La scène du théâtre éclaire un décor terne. Une table de cuisine, quelques chaises, un guéridon et un fauteuil. Nous sommes chez Amanda et ses deux grands enfants, Laura et Tom. Ils vivent à Saint-Louis, Missouri, au coeur d’une Amérique ravagée par la crise financière de 1929. Le père s’est volatilisé. Le trio se débat avec sa misérable réalité : la pauvreté, la peur du lendemain, l’obsession de la mère pour sa jeunesse enfuie, les désirs de fuite de Tom, et, pour couronner le tout, la maladie de Laura, jeune femme à la limite de l’autisme qu’Amanda tentera (mais en vain) de marier à Jim, le collègue de son fils.

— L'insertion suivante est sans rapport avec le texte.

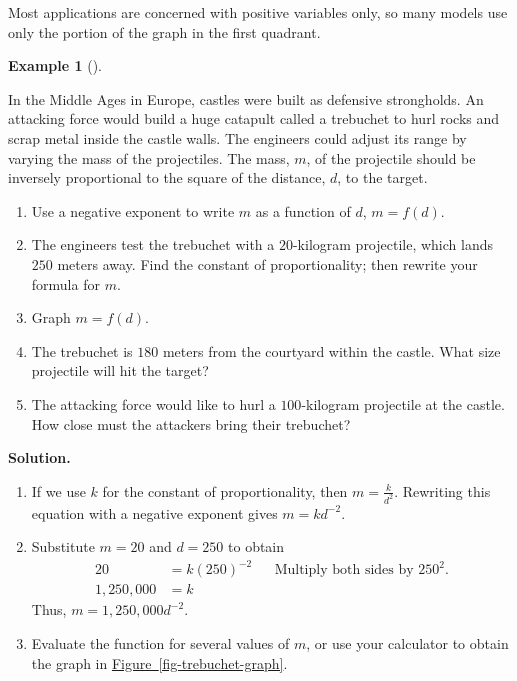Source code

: \documentclass[10pt,]{book}
\theoremstyle{plain}
\theoremstyle{definition}
\theoremstyle{definition}
\theoremstyle{definition}
\newtheorem{example}[theorem]{Example}
\theoremstyle{definition}
\theoremstyle{definition}
\numberwithin{equation}{section}
\newcommand{\amp}{ & }
\begin{document}
    Most applications are concerned with positive variables only, so many models use only the portion of the graph in the first quadrant.
%
\begin{example}[]\label{example-trebuchet}

    In the Middle Ages in Europe, castles were built as defensive strongholds. An attacking force would build a huge catapult called a trebuchet to hurl rocks and scrap metal inside the castle walls. The engineers could adjust its range by varying the mass of the projectiles. The mass, \(m\), of the projectile should be inversely proportional to the square of the distance, \(d\), to the target.

\leavevmode%
\begin{enumerate}[label=*\alph**]
\item\hypertarget{li-437}{}Use a negative exponent to write \(m\) as a function of \(d\), \(m = f (d)\).\item\hypertarget{li-438}{}The engineers test the trebuchet with a \(20\)-kilogram projectile, which lands \(250\) meters away. Find the constant of proportionality; then rewrite your formula for \(m\).\item\hypertarget{li-439}{}Graph \(m = f (d)\).\item\hypertarget{li-440}{}The trebuchet is \(180\) meters from the courtyard within the castle. What size projectile will hit the target?\item\hypertarget{li-441}{}The attacking force would like to hurl a \(100\)-kilogram projectile at the castle. How close must the attackers bring their trebuchet?\end{enumerate}
%
\par\medskip\noindent%
\textbf{Solution.}\quad 
\leavevmode%
\begin{enumerate}[label=*\alph**]
\item\hypertarget{li-442}{}If we use \(k\) for the constant of proportionality, then \(m = \frac{k}{d^2}\). Rewriting this equation with a negative exponent gives \(m = kd^{−2}\).\item\hypertarget{li-443}{}Substitute \(m = 20\) and \(d = 250\) to obtain
    \begin{align*}
    20 \amp = k(250)^{−2}\amp\amp \text{Multiply both sides by }250^2.\\
    1,250,000 \amp = k
    \end{align*}
    Thus, \(m = 1,250,000 d^{−2}\).\item\hypertarget{li-444}{}Evaluate the function for several values of \(m\), or use your calculator to obtain the graph in \hyperref[fig-trebuchet-graph]{Figure~\ref{fig-trebuchet-graph}}.

\end{enumerate}
\end{example}
\end{document}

Mesure du ton et précision des gestes Tout dans cette pièce pourrait précipiter les acteurs vers le pathos et le lacrymal. C’est l’inverse qui a lieu. Mesure du ton et précision des gestes : l’envie d’apparaître qui pousse parfois les comédiens à en faire trop est ici mise de côté. Les interprètes semblent s’oublier eux-mêmes pour rendre avec loyauté justice à leurs personnages. Les héros de Tennessee Williams ont beau se heurter à des portes fermées, ils n’en sont pas moins dignes et droits dans leurs bottes. Ils avancent pas à pas dans la glue du réel. Ils ne cèdent pas à l’apitoiement, ne se complaisent pas dans la plainte. Donc les acteurs non plus qui font preuve, sans l’ombre d’un tremolo, d’une exemplaire tenue de jeu.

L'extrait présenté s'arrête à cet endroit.